Un-Fixed Mixity: Garden Courtyard Apartments

Un-Fixed Mixity: Garden Courtyard Apartments

This Project introduces new spatial models for living together that offers direct involvement by the residents in the production and control of their space. The urban narratives of cultural and physical landforms come together in a shared landscape of garden courtyards, new pedestrian streets, parks and public spaces. These spaces are in turn fully connected to the expanded context of the larger neighbourhood and city, linking to a reinvented space characterized by new urban form and place mixity. A new spatial model has been developed to identify wider roles and functions for individual households within multiple apartment configurations – groupings – around the open space courtyard typology.

Sponge Landscapes

Numerous relational categories of community organization, qualities and quantities of things and formations of residential amenities contrast with an approach to sponge infrastructure. The very material surfaces that underlie the new central park and central square rethink the street, not only about what happens above in terms of landscape and urban design treatments, but more fundamentally what happens to the surface below.

Notwithstanding Vancouver’s Lost Creeks Initiative of recovery, this project proposes an invisible waterway, a “sponge” phenomenon – an instrument of absorbing, holding and directing water. The sponge terrain exploits the park and interconnected courtyards and linkages as an infrastructure that captures water, emulating the role of watershed. The open rain gardens along the pedestrian streets would feed into a structured technology of various absorbent strata. This layered technology below grade contrasts with the treed plinth landforms that create the surface of the central linear park.

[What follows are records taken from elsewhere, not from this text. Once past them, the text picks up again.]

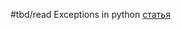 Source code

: #tbd/read
Exceptions in python [статья](https://docs-python.ru/tutorial/oshibki-iskljuchenija-python/gruppy-iskliuchenii-except/)
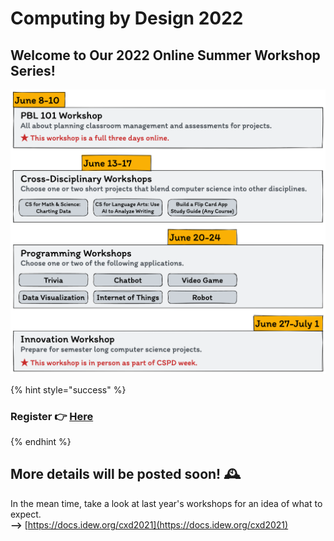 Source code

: # Computing by Design 2022

## Welcome to Our 2022 Online Summer Workshop Series!

![](<.gitbook/assets/image (2).png>)

{% hint style="success" %}
### Register 👉 [Here](https://iu.co1.qualtrics.com/jfe/form/SV\_43h61F7ieHxzRC6)
{% endhint %}

## More details will be posted soon! 🕰

In the mean time, take a look at last year's workshops for an idea of what to expect.\
**-->** [https://docs.idew.org/cxd2021](https://docs.idew.org/cxd2021)
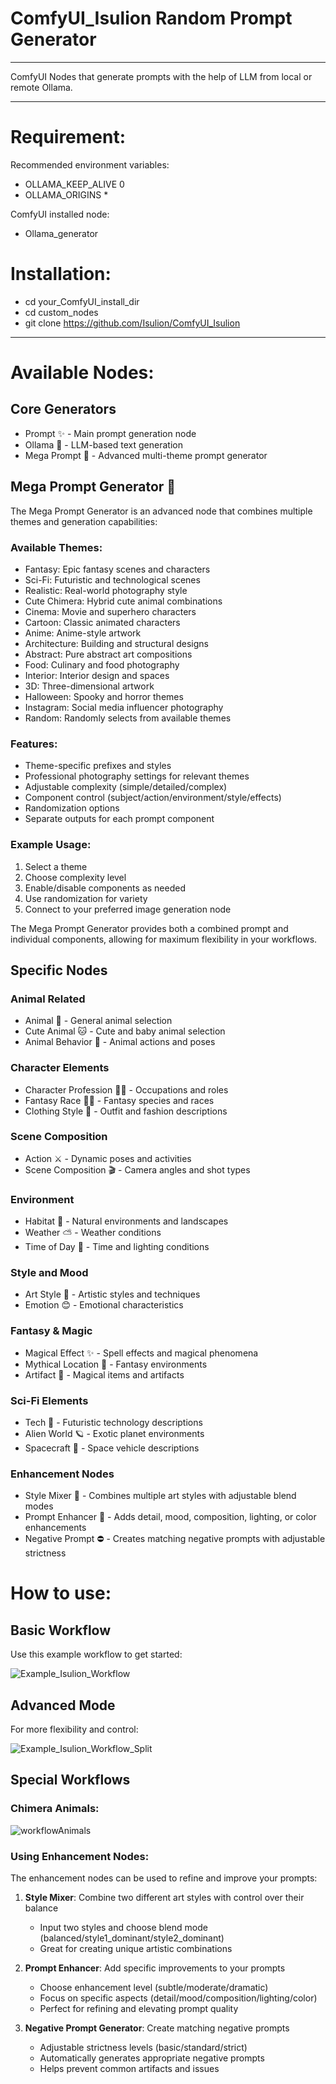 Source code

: # ComfyUI_Isulion Random Prompt Generator

--------------

ComfyUI Nodes that generate prompts with the help of LLM from local or remote Ollama.

--------------

# Requirement:

Recommended environment variables:
- OLLAMA_KEEP_ALIVE  	0
- OLLAMA_ORIGINS		*

ComfyUI installed node:
- Ollama_generator 

# Installation:

- cd your_ComfyUI_install_dir
- cd custom_nodes
- git clone https://github.com/Isulion/ComfyUI_Isulion

--------------

# Available Nodes:

## Core Generators
- Prompt  ✨ - Main prompt generation node
- Ollama  🤖 - LLM-based text generation
- Mega Prompt 🎯 - Advanced multi-theme prompt generator

## Mega Prompt Generator 🎯
The Mega Prompt Generator is an advanced node that combines multiple themes and generation capabilities:

### Available Themes:
- Fantasy: Epic fantasy scenes and characters
- Sci-Fi: Futuristic and technological scenes
- Realistic: Real-world photography style
- Cute Chimera: Hybrid cute animal combinations
- Cinema: Movie and superhero characters
- Cartoon: Classic animated characters
- Anime: Anime-style artwork
- Architecture: Building and structural designs
- Abstract: Pure abstract art compositions
- Food: Culinary and food photography
- Interior: Interior design and spaces
- 3D: Three-dimensional artwork
- Halloween: Spooky and horror themes
- Instagram: Social media influencer photography
- Random: Randomly selects from available themes

### Features:
- Theme-specific prefixes and styles
- Professional photography settings for relevant themes
- Adjustable complexity (simple/detailed/complex)
- Component control (subject/action/environment/style/effects)
- Randomization options
- Separate outputs for each prompt component

### Example Usage:
1. Select a theme
2. Choose complexity level
3. Enable/disable components as needed
4. Use randomization for variety
5. Connect to your preferred image generation node

The Mega Prompt Generator provides both a combined prompt and individual components, allowing for maximum flexibility in your workflows.

## Specific Nodes

### Animal Related
- Animal 🦁 - General animal selection
- Cute Animal 🐱 - Cute and baby animal selection
- Animal Behavior 🦊 - Animal actions and poses

### Character Elements
- Character Profession 👨‍🍳 - Occupations and roles
- Fantasy Race 🧝‍♂️ - Fantasy species and races
- Clothing Style 👔 - Outfit and fashion descriptions

### Scene Composition
- Action ⚔️ - Dynamic poses and activities
- Scene Composition 🎬 - Camera angles and shot types

### Environment
- Habitat 🌲 - Natural environments and landscapes
- Weather ⛅ - Weather conditions
- Time of Day 🌅 - Time and lighting conditions

### Style and Mood
- Art Style 🎨 - Artistic styles and techniques
- Emotion 😊 - Emotional characteristics

### Fantasy & Magic
- Magical Effect ✨ - Spell effects and magical phenomena
- Mythical Location 🏰 - Fantasy environments
- Artifact 📿 - Magical items and artifacts

### Sci-Fi Elements
- Tech 🤖 - Futuristic technology descriptions
- Alien World 🪐 - Exotic planet environments
- Spacecraft 🚀 - Space vehicle descriptions

### Enhancement Nodes
- Style Mixer 🎨 - Combines multiple art styles with adjustable blend modes
- Prompt Enhancer 📝 - Adds detail, mood, composition, lighting, or color enhancements
- Negative Prompt ⛔ - Creates matching negative prompts with adjustable strictness


# How to use:

## Basic Workflow
Use this example workflow to get started:

![Example_Isulion_Workflow](https://github.com/user-attachments/assets/ba6d7eaa-c068-4f88-a2c9-fb07aa95052b)

## Advanced Mode
For more flexibility and control:

![Example_Isulion_Workflow_Split](https://github.com/user-attachments/assets/e578ff7a-0c03-47a1-900f-a7e209a64914)

## Special Workflows
### Chimera Animals:
![workflowAnimals](https://github.com/user-attachments/assets/afd6916a-22d0-4c4b-9989-9b78b9eaf83f)

### Using Enhancement Nodes:
The enhancement nodes can be used to refine and improve your prompts:

1. **Style Mixer**: Combine two different art styles with control over their balance
   - Input two styles and choose blend mode (balanced/style1_dominant/style2_dominant)
   - Great for creating unique artistic combinations

2. **Prompt Enhancer**: Add specific improvements to your prompts
   - Choose enhancement level (subtle/moderate/dramatic)
   - Focus on specific aspects (detail/mood/composition/lighting/color)
   - Perfect for refining and elevating prompt quality

3. **Negative Prompt Generator**: Create matching negative prompts
   - Adjustable strictness levels (basic/standard/strict)
   - Automatically generates appropriate negative prompts
   - Helps prevent common artifacts and issues
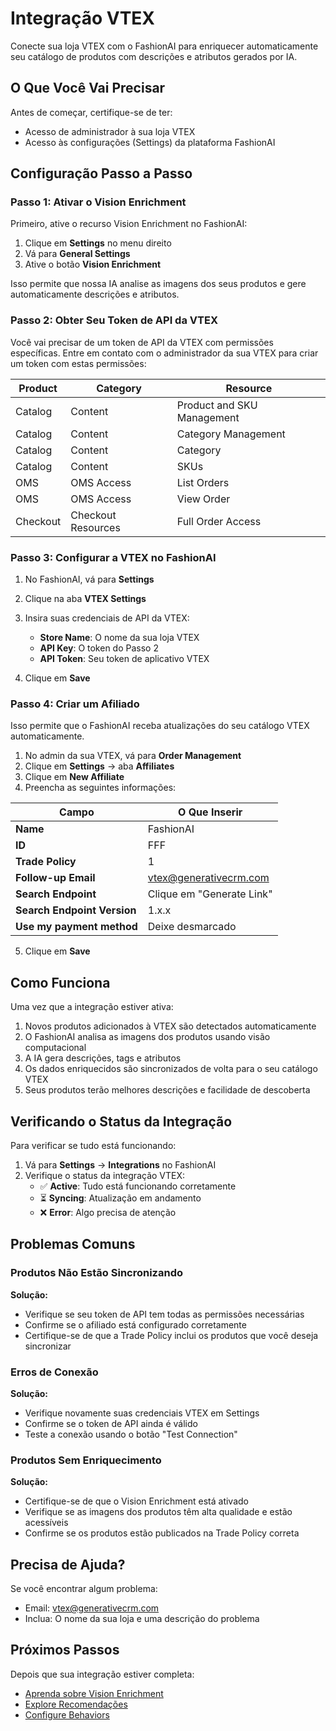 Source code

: # Integração VTEX

Conecte sua loja VTEX com o FashionAI para enriquecer automaticamente seu catálogo de produtos com descrições e atributos gerados por IA.

## O Que Você Vai Precisar

Antes de começar, certifique-se de ter:
- Acesso de administrador à sua loja VTEX
- Acesso às configurações (Settings) da plataforma FashionAI

## Configuração Passo a Passo

### Passo 1: Ativar o Vision Enrichment

Primeiro, ative o recurso Vision Enrichment no FashionAI:

1. Clique em **Settings** no menu direito
2. Vá para **General Settings**
3. Ative o botão **Vision Enrichment**

Isso permite que nossa IA analise as imagens dos seus produtos e gere automaticamente descrições e atributos.

### Passo 2: Obter Seu Token de API da VTEX

Você vai precisar de um token de API da VTEX com permissões específicas. Entre em contato com o administrador da sua VTEX para criar um token com estas permissões:

| Product | Category | Resource |
|---------|----------|----------|
| Catalog | Content | Product and SKU Management |
| Catalog | Content | Category Management |
| Catalog | Content | Category |
| Catalog | Content | SKUs |
| OMS | OMS Access | List Orders |
| OMS | OMS Access | View Order |
| Checkout | Checkout Resources | Full Order Access |

### Passo 3: Configurar a VTEX no FashionAI

1. No FashionAI, vá para **Settings**
2. Clique na aba **VTEX Settings**
3. Insira suas credenciais de API da VTEX:
   - **Store Name**: O nome da sua loja VTEX
   - **API Key**: O token do Passo 2
   - **API Token**: Seu token de aplicativo VTEX

4. Clique em **Save**

### Passo 4: Criar um Afiliado

Isso permite que o FashionAI receba atualizações do seu catálogo VTEX automaticamente.

1. No admin da sua VTEX, vá para **Order Management**
2. Clique em **Settings** → aba **Affiliates**
3. Clique em **New Affiliate**
4. Preencha as seguintes informações:

| Campo | O Que Inserir |
|-------|---------------|
| **Name** | FashionAI |
| **ID** | FFF |
| **Trade Policy** | 1 |
| **Follow-up Email** | vtex@generativecrm.com |
| **Search Endpoint** | Clique em "Generate Link" |
| **Search Endpoint Version** | 1.x.x |
| **Use my payment method** | Deixe desmarcado |

5. Clique em **Save**

## Como Funciona

Uma vez que a integração estiver ativa:

1. Novos produtos adicionados à VTEX são detectados automaticamente
2. O FashionAI analisa as imagens dos produtos usando visão computacional
3. A IA gera descrições, tags e atributos
4. Os dados enriquecidos são sincronizados de volta para o seu catálogo VTEX
5. Seus produtos terão melhores descrições e facilidade de descoberta

## Verificando o Status da Integração

Para verificar se tudo está funcionando:

1. Vá para **Settings** → **Integrations** no FashionAI
2. Verifique o status da integração VTEX:
   - ✅ **Active**: Tudo está funcionando corretamente
   - ⏳ **Syncing**: Atualização em andamento
   - ❌ **Error**: Algo precisa de atenção

## Problemas Comuns

### Produtos Não Estão Sincronizando

**Solução:**
- Verifique se seu token de API tem todas as permissões necessárias
- Confirme se o afiliado está configurado corretamente
- Certifique-se de que a Trade Policy inclui os produtos que você deseja sincronizar

### Erros de Conexão

**Solução:**
- Verifique novamente suas credenciais VTEX em Settings
- Confirme se o token de API ainda é válido
- Teste a conexão usando o botão "Test Connection"

### Produtos Sem Enriquecimento

**Solução:**
- Certifique-se de que o Vision Enrichment está ativado
- Verifique se as imagens dos produtos têm alta qualidade e estão acessíveis
- Confirme se os produtos estão publicados na Trade Policy correta

## Precisa de Ajuda?

Se você encontrar algum problema:
- Email: vtex@generativecrm.com
- Inclua: O nome da sua loja e uma descrição do problema

## Próximos Passos

Depois que sua integração estiver completa:

- [Aprenda sobre Vision Enrichment](../vision-enrichment/index.md)
- [Explore Recomendações](../recomendations/index.md)
- [Configure Behaviors](../behaviors/index.md)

The shade trellis crosses into and through the linear park, and provides shelter from sun and rain. The trellis also becomes a bridge-like passage across the porous sponge matrix of materials, both hard surface and soft surface, gardens, and event spaces. The sculptural plinths epitomize a new artificial landform in a mix of natural, cultural and artificial settings, never recovering the former eradicated landscape. The plinths introduce new means of appropriating spaces and encouraging more imaginative uses than the traditional and often repeated park repertoires of bench, lamp post, tree. While not rejecting those elements, we are suggesting a more inventive repertoire for a reformulation of park / public space that is in sync with an intra-active agential realism in a time of climate change and the need for societal responsibility and intervention.

Competition Video

Competition Boards

3D Views

Point Access Types: Combinatory Iterations

The various illustrated and expanded iterations of the garden courtyard apartment type illustrate its multiple scales of assembly and evolution. This linear type starts out by occupying one lot in various orientations, having an outside street face and a shared internal courtyard side. The type can exist autonomously at this stage as a unified entity. The type contacts all four boundaries of the original lot, creating two internal courtyard components. These courtyards, when mirrored with an accompanying symmetrical form, produces the full type version in which the full courtyard appears.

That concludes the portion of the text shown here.